(SOURCE MATERIAL begins)
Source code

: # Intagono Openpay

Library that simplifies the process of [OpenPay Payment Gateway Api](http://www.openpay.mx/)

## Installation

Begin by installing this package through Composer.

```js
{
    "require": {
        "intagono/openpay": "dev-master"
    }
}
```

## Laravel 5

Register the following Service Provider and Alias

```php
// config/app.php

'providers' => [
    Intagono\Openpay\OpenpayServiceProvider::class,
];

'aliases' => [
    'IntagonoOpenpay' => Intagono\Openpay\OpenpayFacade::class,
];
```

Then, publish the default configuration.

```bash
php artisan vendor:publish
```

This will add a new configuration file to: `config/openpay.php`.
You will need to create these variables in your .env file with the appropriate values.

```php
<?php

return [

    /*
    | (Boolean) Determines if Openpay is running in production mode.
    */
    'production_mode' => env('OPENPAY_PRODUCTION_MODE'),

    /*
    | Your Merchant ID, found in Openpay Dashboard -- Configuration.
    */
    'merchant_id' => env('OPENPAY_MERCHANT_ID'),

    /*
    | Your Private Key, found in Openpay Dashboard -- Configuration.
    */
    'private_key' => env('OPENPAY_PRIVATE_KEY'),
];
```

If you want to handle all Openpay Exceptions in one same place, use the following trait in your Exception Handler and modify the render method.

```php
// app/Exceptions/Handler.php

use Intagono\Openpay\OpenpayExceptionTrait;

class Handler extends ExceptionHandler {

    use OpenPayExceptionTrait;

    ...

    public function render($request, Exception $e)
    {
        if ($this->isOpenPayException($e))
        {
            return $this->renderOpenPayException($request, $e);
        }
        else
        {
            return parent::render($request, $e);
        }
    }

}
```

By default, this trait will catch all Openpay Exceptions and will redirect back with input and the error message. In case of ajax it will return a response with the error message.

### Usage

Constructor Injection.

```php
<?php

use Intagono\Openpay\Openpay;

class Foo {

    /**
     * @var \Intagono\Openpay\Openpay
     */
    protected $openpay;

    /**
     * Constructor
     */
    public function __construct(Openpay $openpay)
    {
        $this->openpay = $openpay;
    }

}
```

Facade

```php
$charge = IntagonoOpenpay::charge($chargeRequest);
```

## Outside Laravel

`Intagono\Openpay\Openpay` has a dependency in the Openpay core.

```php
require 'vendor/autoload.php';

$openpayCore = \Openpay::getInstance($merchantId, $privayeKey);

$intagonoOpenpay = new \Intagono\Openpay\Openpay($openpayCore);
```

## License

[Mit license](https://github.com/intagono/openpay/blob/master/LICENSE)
(SOURCE MATERIAL ends)
» **TASK BRIEF**
What is needed here is every record above, repeated exactly.

» **OUTPUT**
Source code

: # Intagono Openpay

Library that simplifies the process of [OpenPay Payment Gateway Api](http://www.openpay.mx/)

## Installation

Begin by installing this package through Composer.

```js
{
    "require": {
        "intagono/openpay": "dev-master"
    }
}
```

## Laravel 5

Register the following Service Provider and Alias

```php
// config/app.php

'providers' => [
    Intagono\Openpay\OpenpayServiceProvider::class,
];

'aliases' => [
    'IntagonoOpenpay' => Intagono\Openpay\OpenpayFacade::class,
];
```

Then, publish the default configuration.

```bash
php artisan vendor:publish
```

This will add a new configuration file to: `config/openpay.php`.
You will need to create these variables in your .env file with the appropriate values.

```php
<?php

return [

    /*
    | (Boolean) Determines if Openpay is running in production mode.
    */
    'production_mode' => env('OPENPAY_PRODUCTION_MODE'),

    /*
    | Your Merchant ID, found in Openpay Dashboard -- Configuration.
    */
    'merchant_id' => env('OPENPAY_MERCHANT_ID'),

    /*
    | Your Private Key, found in Openpay Dashboard -- Configuration.
    */
    'private_key' => env('OPENPAY_PRIVATE_KEY'),
];
```

If you want to handle all Openpay Exceptions in one same place, use the following trait in your Exception Handler and modify the render method.

```php
// app/Exceptions/Handler.php

use Intagono\Openpay\OpenpayExceptionTrait;

class Handler extends ExceptionHandler {

    use OpenPayExceptionTrait;

    ...

    public function render($request, Exception $e)
    {
        if ($this->isOpenPayException($e))
        {
            return $this->renderOpenPayException($request, $e);
        }
        else
        {
            return parent::render($request, $e);
        }
    }

}
```

By default, this trait will catch all Openpay Exceptions and will redirect back with input and the error message. In case of ajax it will return a response with the error message.

### Usage

Constructor Injection.

```php
<?php

use Intagono\Openpay\Openpay;

class Foo {

    /**
     * @var \Intagono\Openpay\Openpay
     */
    protected $openpay;

    /**
     * Constructor
     */
    public function __construct(Openpay $openpay)
    {
        $this->openpay = $openpay;
    }

}
```

Facade

```php
$charge = IntagonoOpenpay::charge($chargeRequest);
```

## Outside Laravel

`Intagono\Openpay\Openpay` has a dependency in the Openpay core.

```php
require 'vendor/autoload.php';

$openpayCore = \Openpay::getInstance($merchantId, $privayeKey);

$intagonoOpenpay = new \Intagono\Openpay\Openpay($openpayCore);
```

## License

[Mit license](https://github.com/intagono/openpay/blob/master/LICENSE)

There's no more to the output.